Work to complete:
Extract every line below that contains the word "initiate".

Listed records:
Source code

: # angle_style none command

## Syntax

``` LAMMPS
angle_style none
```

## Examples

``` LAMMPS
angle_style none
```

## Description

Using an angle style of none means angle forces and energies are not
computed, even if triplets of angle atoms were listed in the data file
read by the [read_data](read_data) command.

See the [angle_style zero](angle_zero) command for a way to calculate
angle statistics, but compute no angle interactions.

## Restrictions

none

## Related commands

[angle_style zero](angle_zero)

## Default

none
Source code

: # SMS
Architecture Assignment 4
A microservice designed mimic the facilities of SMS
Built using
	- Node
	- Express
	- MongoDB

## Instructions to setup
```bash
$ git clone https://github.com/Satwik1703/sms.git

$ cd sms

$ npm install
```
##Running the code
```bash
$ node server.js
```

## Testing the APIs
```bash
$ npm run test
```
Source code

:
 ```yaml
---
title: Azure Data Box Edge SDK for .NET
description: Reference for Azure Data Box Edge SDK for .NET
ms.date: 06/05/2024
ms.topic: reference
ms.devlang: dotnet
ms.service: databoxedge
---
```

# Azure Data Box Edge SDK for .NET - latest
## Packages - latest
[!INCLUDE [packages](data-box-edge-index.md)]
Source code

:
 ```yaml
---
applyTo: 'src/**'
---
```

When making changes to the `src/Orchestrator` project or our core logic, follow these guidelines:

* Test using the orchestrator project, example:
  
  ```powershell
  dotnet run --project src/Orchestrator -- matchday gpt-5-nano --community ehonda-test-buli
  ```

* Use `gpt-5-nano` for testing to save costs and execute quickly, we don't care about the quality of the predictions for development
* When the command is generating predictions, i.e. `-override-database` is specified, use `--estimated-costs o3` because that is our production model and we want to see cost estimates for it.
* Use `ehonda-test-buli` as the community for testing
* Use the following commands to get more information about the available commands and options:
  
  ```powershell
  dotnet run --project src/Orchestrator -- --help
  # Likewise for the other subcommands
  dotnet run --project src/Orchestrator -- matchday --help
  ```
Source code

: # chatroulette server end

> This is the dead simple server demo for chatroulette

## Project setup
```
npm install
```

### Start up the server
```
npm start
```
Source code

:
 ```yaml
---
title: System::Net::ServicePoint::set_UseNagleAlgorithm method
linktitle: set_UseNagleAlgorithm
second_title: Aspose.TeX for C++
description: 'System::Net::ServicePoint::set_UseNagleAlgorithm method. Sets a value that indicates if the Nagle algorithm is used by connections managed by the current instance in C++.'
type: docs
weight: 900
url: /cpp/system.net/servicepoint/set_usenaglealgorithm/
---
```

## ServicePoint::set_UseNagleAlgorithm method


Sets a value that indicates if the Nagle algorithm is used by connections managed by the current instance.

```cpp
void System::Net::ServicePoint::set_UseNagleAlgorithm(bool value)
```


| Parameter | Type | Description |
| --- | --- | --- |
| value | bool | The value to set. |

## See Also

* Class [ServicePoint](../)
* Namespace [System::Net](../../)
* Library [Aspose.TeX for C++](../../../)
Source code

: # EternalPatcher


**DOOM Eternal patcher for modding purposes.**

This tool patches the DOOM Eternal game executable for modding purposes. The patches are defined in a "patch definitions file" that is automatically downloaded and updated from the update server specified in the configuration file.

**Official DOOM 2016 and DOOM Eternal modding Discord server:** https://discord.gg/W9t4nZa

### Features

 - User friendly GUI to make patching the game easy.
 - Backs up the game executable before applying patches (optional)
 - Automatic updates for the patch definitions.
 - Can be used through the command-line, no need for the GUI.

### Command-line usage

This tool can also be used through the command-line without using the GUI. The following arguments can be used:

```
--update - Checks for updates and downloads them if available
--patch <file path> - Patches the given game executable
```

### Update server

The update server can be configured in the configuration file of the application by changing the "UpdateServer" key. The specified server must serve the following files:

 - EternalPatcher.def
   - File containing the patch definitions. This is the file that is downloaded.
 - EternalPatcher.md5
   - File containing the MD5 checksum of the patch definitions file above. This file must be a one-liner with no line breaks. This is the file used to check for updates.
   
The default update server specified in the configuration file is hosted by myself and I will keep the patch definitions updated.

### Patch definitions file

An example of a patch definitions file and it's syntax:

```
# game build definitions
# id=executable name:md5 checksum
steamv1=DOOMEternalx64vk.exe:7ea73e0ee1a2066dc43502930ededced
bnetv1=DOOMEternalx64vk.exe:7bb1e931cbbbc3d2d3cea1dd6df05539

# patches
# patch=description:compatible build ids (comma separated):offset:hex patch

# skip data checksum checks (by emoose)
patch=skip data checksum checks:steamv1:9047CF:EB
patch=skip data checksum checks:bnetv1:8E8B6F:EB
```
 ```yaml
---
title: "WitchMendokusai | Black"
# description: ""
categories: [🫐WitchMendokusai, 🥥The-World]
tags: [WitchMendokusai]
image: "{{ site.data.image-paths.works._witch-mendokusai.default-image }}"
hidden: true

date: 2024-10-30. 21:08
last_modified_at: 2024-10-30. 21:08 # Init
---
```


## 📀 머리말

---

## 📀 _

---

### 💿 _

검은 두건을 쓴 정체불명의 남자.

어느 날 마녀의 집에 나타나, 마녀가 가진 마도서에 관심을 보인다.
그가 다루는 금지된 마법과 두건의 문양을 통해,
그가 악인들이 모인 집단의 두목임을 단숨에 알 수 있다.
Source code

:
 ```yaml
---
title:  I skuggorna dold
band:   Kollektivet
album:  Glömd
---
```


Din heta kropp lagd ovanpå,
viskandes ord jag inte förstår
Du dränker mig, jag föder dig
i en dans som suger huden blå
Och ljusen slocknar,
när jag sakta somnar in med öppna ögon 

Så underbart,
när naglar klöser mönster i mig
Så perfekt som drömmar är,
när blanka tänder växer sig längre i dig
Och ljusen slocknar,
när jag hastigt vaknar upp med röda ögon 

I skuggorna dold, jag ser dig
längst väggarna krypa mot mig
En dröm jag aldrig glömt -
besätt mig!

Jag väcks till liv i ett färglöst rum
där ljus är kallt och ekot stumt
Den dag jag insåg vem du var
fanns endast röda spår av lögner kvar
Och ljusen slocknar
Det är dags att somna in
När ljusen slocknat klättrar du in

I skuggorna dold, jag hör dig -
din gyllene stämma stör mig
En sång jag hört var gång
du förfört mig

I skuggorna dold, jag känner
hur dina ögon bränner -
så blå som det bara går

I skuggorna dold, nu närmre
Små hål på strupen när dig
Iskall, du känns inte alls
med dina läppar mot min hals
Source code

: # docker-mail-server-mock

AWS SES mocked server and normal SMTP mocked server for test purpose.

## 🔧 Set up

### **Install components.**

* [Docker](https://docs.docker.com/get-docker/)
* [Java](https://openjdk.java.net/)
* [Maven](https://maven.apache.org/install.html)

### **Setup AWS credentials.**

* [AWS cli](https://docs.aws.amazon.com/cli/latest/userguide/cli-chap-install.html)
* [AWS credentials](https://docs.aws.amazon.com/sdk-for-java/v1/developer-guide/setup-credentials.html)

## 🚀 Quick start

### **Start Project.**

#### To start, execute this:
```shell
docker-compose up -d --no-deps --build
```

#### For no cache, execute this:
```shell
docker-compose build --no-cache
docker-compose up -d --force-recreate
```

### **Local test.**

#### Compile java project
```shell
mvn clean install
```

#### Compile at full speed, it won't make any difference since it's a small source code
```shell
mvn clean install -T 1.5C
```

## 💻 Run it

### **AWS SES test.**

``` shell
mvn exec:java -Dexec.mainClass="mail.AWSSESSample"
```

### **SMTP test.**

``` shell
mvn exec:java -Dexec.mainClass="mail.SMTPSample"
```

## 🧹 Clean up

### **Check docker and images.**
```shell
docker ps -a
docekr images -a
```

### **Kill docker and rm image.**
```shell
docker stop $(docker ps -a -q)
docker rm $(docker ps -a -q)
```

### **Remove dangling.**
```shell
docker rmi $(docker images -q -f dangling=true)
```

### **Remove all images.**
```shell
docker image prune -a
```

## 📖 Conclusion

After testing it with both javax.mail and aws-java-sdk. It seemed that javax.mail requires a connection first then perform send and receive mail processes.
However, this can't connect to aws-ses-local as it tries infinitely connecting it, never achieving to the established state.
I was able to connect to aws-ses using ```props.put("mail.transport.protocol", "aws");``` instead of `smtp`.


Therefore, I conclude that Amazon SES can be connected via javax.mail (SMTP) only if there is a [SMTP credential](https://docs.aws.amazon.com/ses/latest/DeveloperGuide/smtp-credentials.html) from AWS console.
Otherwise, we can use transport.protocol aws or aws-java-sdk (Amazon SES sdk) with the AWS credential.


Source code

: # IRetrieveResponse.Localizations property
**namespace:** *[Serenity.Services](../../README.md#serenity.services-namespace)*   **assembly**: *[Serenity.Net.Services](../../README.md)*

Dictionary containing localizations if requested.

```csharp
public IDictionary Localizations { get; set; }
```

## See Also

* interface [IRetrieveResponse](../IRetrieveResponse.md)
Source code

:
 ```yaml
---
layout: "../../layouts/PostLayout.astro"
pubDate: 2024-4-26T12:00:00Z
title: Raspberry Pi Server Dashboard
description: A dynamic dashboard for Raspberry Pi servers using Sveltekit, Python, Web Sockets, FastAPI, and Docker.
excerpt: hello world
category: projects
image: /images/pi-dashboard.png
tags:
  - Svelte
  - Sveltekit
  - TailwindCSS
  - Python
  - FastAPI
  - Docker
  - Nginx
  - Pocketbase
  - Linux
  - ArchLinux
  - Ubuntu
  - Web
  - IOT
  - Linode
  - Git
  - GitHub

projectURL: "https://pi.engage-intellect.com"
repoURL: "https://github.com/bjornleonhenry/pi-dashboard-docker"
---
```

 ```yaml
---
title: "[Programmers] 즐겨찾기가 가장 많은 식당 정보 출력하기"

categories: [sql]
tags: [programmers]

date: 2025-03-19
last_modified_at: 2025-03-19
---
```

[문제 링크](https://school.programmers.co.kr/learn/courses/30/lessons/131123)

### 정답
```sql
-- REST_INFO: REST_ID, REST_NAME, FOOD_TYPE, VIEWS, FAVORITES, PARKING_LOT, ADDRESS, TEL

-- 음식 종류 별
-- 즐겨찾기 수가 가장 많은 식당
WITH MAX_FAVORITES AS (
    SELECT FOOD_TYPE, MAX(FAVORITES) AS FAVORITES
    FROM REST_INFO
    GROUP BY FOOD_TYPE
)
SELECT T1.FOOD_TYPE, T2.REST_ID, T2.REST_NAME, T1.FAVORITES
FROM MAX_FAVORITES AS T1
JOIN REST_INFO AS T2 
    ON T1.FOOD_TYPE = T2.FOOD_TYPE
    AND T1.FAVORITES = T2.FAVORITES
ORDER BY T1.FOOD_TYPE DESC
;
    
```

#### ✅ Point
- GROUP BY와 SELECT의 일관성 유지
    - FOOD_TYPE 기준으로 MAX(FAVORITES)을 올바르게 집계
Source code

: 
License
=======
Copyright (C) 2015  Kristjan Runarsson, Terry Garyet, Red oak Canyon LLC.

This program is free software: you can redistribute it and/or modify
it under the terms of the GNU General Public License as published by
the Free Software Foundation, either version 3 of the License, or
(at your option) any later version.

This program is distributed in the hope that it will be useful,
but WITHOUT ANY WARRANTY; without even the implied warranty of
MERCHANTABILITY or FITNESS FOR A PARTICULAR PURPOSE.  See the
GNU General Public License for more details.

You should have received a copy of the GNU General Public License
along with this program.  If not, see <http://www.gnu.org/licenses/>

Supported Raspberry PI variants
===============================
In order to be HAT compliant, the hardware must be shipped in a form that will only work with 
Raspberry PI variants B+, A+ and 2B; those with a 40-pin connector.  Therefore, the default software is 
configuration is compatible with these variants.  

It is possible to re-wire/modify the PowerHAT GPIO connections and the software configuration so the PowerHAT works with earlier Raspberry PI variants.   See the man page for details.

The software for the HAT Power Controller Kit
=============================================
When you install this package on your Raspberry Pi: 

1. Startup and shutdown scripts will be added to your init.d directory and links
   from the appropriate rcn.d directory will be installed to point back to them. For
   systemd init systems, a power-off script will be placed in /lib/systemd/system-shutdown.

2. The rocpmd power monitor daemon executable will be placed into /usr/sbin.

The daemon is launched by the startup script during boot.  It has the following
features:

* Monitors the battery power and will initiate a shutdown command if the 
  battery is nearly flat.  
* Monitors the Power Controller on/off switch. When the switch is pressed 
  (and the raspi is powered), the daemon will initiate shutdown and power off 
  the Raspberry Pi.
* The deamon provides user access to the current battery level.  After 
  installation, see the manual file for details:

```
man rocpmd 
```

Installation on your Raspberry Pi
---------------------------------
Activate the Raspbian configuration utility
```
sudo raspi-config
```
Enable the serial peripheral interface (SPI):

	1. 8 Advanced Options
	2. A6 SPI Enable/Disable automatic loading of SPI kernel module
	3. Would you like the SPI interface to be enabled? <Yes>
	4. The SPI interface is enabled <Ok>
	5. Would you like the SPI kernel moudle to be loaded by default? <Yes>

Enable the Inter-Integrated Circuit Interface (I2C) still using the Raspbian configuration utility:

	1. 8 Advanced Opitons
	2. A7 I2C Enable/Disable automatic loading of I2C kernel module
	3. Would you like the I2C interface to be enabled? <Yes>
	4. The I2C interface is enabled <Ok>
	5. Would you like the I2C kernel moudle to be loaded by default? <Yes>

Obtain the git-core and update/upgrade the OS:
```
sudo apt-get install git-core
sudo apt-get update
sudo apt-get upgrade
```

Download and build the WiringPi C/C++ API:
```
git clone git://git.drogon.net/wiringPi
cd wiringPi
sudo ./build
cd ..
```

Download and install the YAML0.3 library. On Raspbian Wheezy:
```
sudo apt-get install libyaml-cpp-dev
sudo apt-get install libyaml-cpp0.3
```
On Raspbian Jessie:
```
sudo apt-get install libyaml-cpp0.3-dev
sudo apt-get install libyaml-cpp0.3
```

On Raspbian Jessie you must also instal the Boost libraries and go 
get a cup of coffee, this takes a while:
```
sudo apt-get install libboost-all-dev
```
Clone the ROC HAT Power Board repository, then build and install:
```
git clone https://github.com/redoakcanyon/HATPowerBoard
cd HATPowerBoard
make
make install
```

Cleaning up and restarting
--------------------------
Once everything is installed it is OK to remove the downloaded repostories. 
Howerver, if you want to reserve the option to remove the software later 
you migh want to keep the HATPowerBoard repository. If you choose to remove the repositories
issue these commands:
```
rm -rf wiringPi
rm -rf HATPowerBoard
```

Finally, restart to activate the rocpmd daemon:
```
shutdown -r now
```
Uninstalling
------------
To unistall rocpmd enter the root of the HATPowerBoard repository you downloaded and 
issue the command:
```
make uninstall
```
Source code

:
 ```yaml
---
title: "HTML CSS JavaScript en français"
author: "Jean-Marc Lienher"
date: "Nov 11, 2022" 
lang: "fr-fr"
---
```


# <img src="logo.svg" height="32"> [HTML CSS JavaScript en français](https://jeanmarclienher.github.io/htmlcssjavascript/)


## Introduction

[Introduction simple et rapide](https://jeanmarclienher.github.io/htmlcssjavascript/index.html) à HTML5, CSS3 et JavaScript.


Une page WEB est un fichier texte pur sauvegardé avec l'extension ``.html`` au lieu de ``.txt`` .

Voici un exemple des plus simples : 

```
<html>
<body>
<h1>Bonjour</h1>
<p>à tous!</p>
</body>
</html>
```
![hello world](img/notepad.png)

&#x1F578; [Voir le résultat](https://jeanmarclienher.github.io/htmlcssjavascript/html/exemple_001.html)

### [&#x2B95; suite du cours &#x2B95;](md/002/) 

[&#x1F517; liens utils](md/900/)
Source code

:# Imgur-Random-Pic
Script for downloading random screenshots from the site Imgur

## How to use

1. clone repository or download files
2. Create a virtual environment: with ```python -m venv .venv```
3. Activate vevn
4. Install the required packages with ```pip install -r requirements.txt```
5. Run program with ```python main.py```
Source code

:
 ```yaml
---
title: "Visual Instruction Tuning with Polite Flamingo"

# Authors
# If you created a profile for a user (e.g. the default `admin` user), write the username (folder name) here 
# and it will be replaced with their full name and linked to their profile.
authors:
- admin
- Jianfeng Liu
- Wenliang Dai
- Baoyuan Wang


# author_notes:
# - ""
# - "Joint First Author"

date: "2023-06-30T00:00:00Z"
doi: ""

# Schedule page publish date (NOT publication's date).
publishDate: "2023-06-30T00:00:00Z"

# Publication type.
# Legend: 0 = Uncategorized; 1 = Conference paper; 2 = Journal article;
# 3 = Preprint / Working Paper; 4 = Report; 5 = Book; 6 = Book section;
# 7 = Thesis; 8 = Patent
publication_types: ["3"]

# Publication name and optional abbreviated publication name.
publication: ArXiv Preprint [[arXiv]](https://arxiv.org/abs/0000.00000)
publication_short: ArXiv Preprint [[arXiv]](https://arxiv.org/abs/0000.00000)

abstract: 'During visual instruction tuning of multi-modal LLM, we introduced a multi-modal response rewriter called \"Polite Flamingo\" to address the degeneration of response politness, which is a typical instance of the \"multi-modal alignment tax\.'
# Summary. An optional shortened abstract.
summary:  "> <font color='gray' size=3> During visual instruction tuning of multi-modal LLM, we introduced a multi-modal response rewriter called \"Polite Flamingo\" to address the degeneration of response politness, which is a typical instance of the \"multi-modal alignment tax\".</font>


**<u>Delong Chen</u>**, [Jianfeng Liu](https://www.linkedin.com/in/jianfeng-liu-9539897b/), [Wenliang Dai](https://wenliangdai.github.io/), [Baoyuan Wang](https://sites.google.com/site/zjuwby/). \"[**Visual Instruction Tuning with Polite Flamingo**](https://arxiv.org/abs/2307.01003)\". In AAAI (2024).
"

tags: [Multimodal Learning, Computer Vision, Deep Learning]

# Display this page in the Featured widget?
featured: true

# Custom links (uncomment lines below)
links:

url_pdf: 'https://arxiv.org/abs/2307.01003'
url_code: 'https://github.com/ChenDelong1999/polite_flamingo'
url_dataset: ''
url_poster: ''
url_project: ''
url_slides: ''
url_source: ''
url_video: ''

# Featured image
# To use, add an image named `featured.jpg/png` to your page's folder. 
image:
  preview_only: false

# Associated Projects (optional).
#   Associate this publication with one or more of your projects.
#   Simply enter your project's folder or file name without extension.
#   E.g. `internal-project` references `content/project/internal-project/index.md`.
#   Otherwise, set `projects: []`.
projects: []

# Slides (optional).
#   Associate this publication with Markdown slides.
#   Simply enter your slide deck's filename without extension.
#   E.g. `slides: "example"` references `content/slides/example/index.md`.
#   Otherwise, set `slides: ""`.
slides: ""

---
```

Reply:
* Monitors the battery power and will initiate a shutdown command if the 
  (and the raspi is powered), the daemon will initiate shutdown and power off 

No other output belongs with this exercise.